BEGIN Information shown
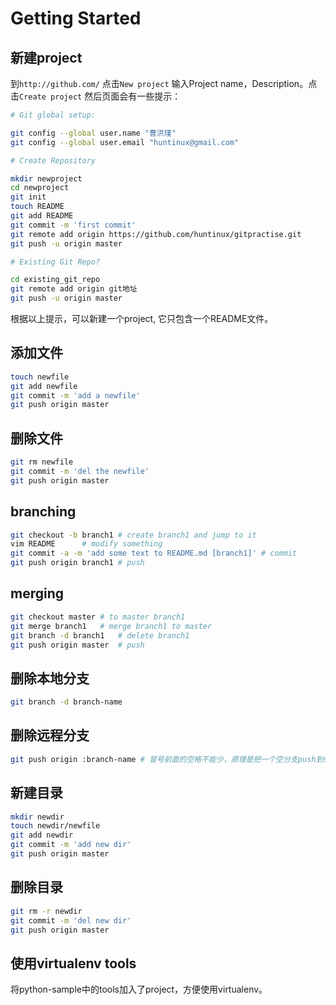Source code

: # Getting Started


## 新建project
到`http://github.com/` 点击`New project`
输入Project name，Description。点击`Create project`
然后页面会有一些提示：

```sh
# Git global setup:

git config --global user.name "曹洪瑾"
git config --global user.email "huntinux@gmail.com"

# Create Repository

mkdir newproject
cd newproject
git init
touch README
git add README
git commit -m 'first commit'
git remote add origin https://github.com/huntinux/gitpractise.git
git push -u origin master

# Existing Git Repo?

cd existing_git_repo
git remote add origin git地址
git push -u origin master

```
根据以上提示，可以新建一个project, 它只包含一个README文件。

## 添加文件

```sh
touch newfile
git add newfile 
git commit -m 'add a newfile'
git push origin master

```

## 删除文件

```sh
git rm newfile 
git commit -m 'del the newfile'
git push origin master
```

## branching

```sh
git checkout -b branch1 # create branch1 and jump to it 
vim README		# modify something
git commit -a -m 'add some text to README.md [branch1]' # commit
git push origin branch1 # push
```

## merging

```sh
git checkout master	# to master branch1
git merge branch1	# merge branch1 to master
git branch -d branch1	# delete branch1
git push origin master	# push 
```
## 删除本地分支
```sh
git branch -d branch-name	
```

## 删除远程分支
```sh
git push origin :branch-name # 冒号前面的空格不能少，原理是把一个空分支push到server上，相当于删除该分支。
```

## 新建目录 

```sh
mkdir newdir	
touch newdir/newfile
git add newdir
git commit -m 'add new dir'
git push origin master
```

## 删除目录
```sh
git rm -r newdir
git commit -m 'del new dir'
git push origin master
```
## 使用virtualenv tools 
将python-sample中的tools加入了project，方便使用virtualenv。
END Information shown
- Work item: Show the lines above that include "global".

- Exercise solution:
# Git global setup:
git config --global user.name "曹洪瑾"
git config --global user.email "huntinux@gmail.com"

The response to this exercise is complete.